A51T-08
Impact of Multiple Scattering on Infrared Radiative Transfer involving Ice Clouds
Friday, 18 December 2015: 09:24
3006 (Moscone West)
Chia-Pang Kuo1, Ping Yang1, Xianglei Huang2, Daniel Feldman3 and Mark Flanner2, (1)Texas A & M University College Station, College Station, TX, United States, (2)University of Michigan Ann Arbor, Ann Arbor, MI, United States, (3)Lawrence Berkeley National Laboratory, Berkeley, CA, United States
Abstract:
General circulation models (GCMs) facilitate a major tool to investigate climate on global scale. Since solar and terrestrial radiation control energy budget of global climate, developing an accurate yet computationally efficient radiative transfer model in GCMs is important. However, in most of the GCMs, absorption of ice cloud is the only mechanism considered for the longwave radiative transfer process. Implementation of longwave scattering in GCMs requires parameterizations of ice cloud. This study utilizes spectrally consistent ice particle model in MODIS collection 6 and more than 14,000 particle size distributions from aircraft in-situ observations to parameterize ice cloud longwave optical properties. The new parameterizations are compared with Fu-Liou parameterization implemented in the RRTM_LW (Longwave Rapid Radiative Transfer Model). As accurate and computationally efficient radiative transfer model is important in GCMs, comparison of different radiative transfer methods are performed.
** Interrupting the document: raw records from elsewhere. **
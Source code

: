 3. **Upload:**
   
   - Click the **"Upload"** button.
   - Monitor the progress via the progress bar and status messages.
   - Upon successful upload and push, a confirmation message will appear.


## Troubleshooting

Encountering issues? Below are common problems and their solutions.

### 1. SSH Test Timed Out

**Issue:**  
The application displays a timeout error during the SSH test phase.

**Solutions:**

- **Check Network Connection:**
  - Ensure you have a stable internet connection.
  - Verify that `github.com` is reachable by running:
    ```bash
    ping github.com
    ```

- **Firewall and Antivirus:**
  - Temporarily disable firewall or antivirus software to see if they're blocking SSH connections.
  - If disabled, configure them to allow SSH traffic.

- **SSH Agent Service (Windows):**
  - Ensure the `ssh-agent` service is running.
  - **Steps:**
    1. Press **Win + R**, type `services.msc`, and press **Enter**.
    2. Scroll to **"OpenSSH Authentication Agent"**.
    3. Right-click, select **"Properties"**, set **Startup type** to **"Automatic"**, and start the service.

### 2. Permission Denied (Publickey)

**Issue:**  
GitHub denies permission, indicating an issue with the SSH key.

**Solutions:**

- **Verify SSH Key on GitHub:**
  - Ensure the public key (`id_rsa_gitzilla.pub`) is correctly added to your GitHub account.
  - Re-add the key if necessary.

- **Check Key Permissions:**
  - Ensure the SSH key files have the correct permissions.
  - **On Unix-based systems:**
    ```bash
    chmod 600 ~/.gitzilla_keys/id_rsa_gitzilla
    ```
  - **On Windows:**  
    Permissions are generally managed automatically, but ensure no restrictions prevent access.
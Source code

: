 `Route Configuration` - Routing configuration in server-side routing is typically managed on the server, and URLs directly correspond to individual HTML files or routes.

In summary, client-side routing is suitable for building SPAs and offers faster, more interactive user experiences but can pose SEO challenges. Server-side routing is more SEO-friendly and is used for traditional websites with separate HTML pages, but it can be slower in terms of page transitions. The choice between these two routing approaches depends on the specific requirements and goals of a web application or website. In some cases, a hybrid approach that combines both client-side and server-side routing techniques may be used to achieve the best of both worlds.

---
Specifically, RRTMG_LW (GCM version of RRTM_LW), one of the most widely utilized radiative transfer schemes in the GCMs, will be modified to include different scattering approximation methods. To evaluate the accuracy, DISORT (Discrete Ordinates Radiative Transfer Program for a Multi-Layered Plane-Parallel Medium) is implemented and compared with other methods in terms of cloud radiative effect and heating rate.